*** SUPPLIED MATERIAL Section Begins ***

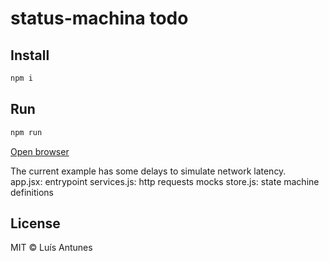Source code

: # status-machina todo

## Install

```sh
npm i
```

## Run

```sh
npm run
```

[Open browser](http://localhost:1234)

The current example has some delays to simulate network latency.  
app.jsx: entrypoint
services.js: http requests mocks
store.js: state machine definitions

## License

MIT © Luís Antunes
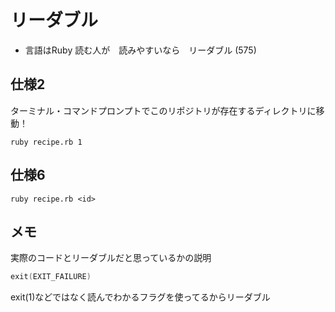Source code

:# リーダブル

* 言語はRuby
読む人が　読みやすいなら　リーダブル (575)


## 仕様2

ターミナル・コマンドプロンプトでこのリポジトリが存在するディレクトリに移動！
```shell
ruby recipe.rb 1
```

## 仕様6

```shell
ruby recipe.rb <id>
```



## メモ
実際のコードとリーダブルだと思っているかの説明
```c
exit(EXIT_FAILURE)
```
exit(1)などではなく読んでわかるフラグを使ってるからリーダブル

*** SUPPLIED MATERIAL Section Ends ***
*** SUPPLIED MATERIAL Section Begins ***

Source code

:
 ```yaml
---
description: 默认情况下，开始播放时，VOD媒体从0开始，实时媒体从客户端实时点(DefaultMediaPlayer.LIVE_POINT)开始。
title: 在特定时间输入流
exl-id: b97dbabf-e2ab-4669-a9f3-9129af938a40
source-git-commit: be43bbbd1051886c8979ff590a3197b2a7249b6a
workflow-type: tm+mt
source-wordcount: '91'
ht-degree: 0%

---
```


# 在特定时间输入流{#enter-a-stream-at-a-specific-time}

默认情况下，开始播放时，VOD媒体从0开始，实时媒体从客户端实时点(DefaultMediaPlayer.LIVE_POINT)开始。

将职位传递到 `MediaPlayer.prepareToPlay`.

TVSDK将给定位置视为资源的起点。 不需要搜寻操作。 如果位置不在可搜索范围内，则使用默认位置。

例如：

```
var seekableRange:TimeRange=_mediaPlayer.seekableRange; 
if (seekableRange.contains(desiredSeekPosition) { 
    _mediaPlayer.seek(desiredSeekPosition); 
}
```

*** SUPPLIED MATERIAL Section Ends ***

Above are some entries. Restate word for word the lines from the one holding "MIT © Luís Antunes" through the one holding "exit(1)などではなく読んでわかるフラグを使ってるからリーダブル", but not the pictures.

SOLUTION:
MIT © Luís Antunes
Source code

:# リーダブル

* 言語はRuby
読む人が　読みやすいなら　リーダブル (575)


## 仕様2

ターミナル・コマンドプロンプトでこのリポジトリが存在するディレクトリに移動！
```shell
ruby recipe.rb 1
```

## 仕様6

```shell
ruby recipe.rb <id>
```



## メモ
実際のコードとリーダブルだと思っているかの説明
```c
exit(EXIT_FAILURE)
```
exit(1)などではなく読んでわかるフラグを使ってるからリーダブル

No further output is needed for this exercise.